WORK INSTRUCTION:
Your answer must be the lines of the entries below, exactly as written, from the first line through the line containing "appropriate effort measure.".

RECORD EXCERPTS:
____
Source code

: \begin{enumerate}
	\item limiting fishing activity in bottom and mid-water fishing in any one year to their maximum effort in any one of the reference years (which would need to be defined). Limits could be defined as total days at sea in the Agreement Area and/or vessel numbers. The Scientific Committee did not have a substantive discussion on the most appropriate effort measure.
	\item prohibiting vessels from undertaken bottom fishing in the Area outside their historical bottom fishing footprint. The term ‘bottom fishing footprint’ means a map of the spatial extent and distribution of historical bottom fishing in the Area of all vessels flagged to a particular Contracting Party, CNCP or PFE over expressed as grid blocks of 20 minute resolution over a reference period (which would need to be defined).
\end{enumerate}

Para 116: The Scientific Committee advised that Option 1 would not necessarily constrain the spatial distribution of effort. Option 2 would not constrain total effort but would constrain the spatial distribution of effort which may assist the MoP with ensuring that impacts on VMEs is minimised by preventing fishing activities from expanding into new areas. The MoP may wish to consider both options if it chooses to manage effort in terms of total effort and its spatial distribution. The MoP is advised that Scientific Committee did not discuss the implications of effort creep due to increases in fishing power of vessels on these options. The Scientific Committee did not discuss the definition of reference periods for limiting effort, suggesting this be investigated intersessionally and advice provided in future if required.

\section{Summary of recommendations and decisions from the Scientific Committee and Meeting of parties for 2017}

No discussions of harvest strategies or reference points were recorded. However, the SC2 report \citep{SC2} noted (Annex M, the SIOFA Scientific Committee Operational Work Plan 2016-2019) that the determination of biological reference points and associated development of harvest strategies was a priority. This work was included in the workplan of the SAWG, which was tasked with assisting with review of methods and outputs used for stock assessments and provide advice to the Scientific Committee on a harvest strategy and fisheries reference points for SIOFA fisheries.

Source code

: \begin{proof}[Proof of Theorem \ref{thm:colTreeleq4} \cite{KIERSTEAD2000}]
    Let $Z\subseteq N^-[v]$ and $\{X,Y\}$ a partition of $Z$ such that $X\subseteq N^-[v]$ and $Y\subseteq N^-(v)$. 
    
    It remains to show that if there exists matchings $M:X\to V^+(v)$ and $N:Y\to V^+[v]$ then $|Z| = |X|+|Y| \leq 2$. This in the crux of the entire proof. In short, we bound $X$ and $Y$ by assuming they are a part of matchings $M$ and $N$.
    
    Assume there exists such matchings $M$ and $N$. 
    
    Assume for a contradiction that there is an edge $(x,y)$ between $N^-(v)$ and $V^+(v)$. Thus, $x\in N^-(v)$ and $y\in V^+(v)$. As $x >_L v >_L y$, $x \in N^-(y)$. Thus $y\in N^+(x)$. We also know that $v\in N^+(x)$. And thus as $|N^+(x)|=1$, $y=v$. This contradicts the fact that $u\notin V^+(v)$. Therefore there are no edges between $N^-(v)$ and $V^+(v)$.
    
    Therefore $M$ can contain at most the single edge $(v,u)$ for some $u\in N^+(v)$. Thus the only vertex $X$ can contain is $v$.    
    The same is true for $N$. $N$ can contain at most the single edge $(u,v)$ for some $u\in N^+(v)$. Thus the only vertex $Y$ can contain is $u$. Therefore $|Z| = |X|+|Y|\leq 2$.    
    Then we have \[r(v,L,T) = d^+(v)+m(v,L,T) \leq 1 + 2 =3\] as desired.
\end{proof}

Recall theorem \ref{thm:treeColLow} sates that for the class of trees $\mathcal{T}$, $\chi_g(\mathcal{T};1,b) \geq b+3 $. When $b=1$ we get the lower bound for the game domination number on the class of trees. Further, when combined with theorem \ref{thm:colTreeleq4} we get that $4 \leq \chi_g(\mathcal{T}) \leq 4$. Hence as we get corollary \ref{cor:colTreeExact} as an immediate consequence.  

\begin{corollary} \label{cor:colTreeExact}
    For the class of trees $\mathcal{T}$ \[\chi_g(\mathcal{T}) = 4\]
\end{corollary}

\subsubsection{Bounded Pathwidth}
____
SOLUTION TO THIS EXERCISE:
Source code

: \begin{enumerate}
	\item limiting fishing activity in bottom and mid-water fishing in any one year to their maximum effort in any one of the reference years (which would need to be defined). Limits could be defined as total days at sea in the Agreement Area and/or vessel numbers. The Scientific Committee did not have a substantive discussion on the most appropriate effort measure.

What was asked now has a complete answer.